• Directions: Scan the entries below. Return every line that includes "written".

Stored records
◇ ◇ ◇
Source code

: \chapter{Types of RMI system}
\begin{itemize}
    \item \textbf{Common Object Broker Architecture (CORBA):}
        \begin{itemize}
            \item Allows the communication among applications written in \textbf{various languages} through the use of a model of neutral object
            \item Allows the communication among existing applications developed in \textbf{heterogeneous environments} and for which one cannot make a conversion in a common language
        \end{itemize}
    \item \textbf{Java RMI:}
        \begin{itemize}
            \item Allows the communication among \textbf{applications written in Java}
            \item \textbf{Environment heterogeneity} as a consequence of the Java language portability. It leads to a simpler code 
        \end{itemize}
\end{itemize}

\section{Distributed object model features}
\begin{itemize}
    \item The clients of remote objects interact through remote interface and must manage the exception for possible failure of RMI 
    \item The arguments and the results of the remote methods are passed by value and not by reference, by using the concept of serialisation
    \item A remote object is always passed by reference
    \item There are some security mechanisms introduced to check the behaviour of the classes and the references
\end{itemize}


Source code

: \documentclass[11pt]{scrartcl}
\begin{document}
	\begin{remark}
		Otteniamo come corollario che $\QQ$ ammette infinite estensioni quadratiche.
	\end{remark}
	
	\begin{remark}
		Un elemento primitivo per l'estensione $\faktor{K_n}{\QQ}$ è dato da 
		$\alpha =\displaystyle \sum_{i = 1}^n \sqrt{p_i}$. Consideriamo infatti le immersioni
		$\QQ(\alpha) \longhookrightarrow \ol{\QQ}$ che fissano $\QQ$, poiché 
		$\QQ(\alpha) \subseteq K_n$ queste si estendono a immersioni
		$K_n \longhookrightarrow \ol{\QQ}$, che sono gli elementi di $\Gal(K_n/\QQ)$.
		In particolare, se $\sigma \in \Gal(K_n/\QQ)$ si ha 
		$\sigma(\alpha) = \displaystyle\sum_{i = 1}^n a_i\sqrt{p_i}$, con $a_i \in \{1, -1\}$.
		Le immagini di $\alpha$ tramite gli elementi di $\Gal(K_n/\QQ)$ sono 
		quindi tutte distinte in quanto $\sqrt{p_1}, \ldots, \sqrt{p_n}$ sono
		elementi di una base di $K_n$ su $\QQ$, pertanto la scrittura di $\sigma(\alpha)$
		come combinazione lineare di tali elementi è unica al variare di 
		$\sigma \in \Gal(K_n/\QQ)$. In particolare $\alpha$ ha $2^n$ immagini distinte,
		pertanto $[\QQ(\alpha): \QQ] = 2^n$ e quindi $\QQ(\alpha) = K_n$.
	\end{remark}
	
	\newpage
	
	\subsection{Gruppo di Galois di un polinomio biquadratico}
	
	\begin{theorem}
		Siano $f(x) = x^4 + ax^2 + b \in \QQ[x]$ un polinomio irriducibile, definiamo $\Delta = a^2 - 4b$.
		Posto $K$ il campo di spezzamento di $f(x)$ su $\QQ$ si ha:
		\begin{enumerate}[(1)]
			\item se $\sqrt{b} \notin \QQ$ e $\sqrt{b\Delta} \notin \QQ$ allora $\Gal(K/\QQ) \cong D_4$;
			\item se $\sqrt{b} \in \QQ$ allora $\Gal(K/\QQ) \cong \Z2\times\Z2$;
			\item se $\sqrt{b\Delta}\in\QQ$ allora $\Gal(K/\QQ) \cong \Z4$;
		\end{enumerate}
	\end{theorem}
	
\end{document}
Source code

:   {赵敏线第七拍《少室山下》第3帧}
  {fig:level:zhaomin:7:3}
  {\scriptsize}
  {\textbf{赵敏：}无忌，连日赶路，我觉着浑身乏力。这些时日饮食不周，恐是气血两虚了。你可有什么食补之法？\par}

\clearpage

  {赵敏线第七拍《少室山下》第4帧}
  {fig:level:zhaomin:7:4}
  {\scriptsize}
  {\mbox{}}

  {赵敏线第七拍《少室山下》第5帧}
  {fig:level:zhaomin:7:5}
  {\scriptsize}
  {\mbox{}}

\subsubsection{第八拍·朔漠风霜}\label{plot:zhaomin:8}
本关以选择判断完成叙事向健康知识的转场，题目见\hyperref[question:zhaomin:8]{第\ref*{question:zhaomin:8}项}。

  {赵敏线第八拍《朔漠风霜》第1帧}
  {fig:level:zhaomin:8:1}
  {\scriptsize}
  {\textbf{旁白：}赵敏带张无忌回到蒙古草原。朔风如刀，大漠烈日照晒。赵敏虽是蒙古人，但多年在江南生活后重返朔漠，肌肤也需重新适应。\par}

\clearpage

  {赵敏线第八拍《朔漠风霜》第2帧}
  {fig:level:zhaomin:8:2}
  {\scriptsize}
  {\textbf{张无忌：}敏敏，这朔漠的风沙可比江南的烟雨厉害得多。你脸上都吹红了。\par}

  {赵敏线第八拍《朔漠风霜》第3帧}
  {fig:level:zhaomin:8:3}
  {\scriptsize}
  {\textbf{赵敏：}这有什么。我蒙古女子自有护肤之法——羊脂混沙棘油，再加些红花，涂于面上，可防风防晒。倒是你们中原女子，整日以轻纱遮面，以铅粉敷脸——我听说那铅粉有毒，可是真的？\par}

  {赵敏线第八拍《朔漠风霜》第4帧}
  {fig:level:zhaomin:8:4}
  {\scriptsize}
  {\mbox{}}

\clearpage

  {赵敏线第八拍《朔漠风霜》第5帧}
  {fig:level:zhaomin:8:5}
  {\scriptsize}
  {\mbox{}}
◇ ◇ ◇
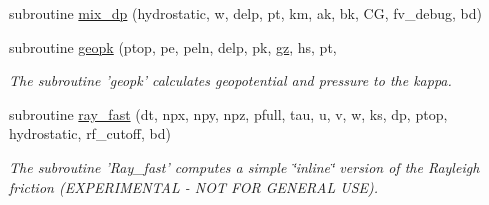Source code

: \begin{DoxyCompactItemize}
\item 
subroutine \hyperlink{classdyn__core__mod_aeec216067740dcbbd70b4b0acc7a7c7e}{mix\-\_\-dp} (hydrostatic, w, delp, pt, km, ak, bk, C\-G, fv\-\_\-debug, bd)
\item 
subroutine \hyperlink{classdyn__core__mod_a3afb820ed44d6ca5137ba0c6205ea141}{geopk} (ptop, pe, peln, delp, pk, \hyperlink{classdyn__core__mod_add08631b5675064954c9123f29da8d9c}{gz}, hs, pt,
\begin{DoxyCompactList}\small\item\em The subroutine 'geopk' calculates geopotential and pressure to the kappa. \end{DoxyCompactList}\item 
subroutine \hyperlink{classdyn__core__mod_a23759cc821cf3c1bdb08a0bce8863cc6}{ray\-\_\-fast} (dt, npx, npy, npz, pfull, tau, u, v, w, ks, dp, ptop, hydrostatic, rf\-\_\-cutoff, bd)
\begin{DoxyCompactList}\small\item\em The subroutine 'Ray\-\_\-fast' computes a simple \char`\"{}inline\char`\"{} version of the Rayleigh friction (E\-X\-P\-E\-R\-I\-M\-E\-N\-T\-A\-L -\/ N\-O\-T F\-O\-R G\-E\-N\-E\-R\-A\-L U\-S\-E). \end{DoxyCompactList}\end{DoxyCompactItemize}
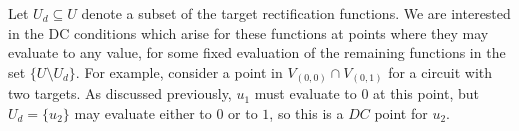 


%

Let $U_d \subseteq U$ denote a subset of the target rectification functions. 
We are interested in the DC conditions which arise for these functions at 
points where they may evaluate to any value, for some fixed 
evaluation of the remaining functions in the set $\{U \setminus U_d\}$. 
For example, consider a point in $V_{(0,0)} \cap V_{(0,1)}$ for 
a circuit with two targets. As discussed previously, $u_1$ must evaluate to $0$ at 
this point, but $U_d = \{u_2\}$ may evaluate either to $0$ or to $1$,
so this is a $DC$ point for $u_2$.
◇ ◇ ◇
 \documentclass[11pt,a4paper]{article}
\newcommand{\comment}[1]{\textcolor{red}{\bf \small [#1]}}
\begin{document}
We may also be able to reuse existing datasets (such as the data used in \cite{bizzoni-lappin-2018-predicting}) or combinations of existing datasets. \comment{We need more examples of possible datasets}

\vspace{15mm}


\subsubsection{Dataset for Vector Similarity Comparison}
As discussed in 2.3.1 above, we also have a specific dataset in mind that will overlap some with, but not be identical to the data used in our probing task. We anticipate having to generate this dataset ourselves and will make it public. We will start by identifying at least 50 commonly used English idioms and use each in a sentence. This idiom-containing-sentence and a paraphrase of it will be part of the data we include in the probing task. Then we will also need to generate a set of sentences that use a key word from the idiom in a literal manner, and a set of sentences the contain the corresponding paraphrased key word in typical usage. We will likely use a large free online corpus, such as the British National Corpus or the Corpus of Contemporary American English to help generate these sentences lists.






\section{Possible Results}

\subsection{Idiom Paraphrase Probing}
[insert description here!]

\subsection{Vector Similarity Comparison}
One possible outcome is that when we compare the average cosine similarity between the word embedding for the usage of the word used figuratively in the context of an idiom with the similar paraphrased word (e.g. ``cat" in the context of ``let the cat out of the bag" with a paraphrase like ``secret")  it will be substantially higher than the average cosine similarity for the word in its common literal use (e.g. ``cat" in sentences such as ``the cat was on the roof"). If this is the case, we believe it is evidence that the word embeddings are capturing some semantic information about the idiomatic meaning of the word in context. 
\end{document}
◇ ◇ ◇
• Task result:
            \item Allows the communication among applications written in \textbf{various languages} through the use of a model of neutral object
            \item Allows the communication among \textbf{applications written in Java}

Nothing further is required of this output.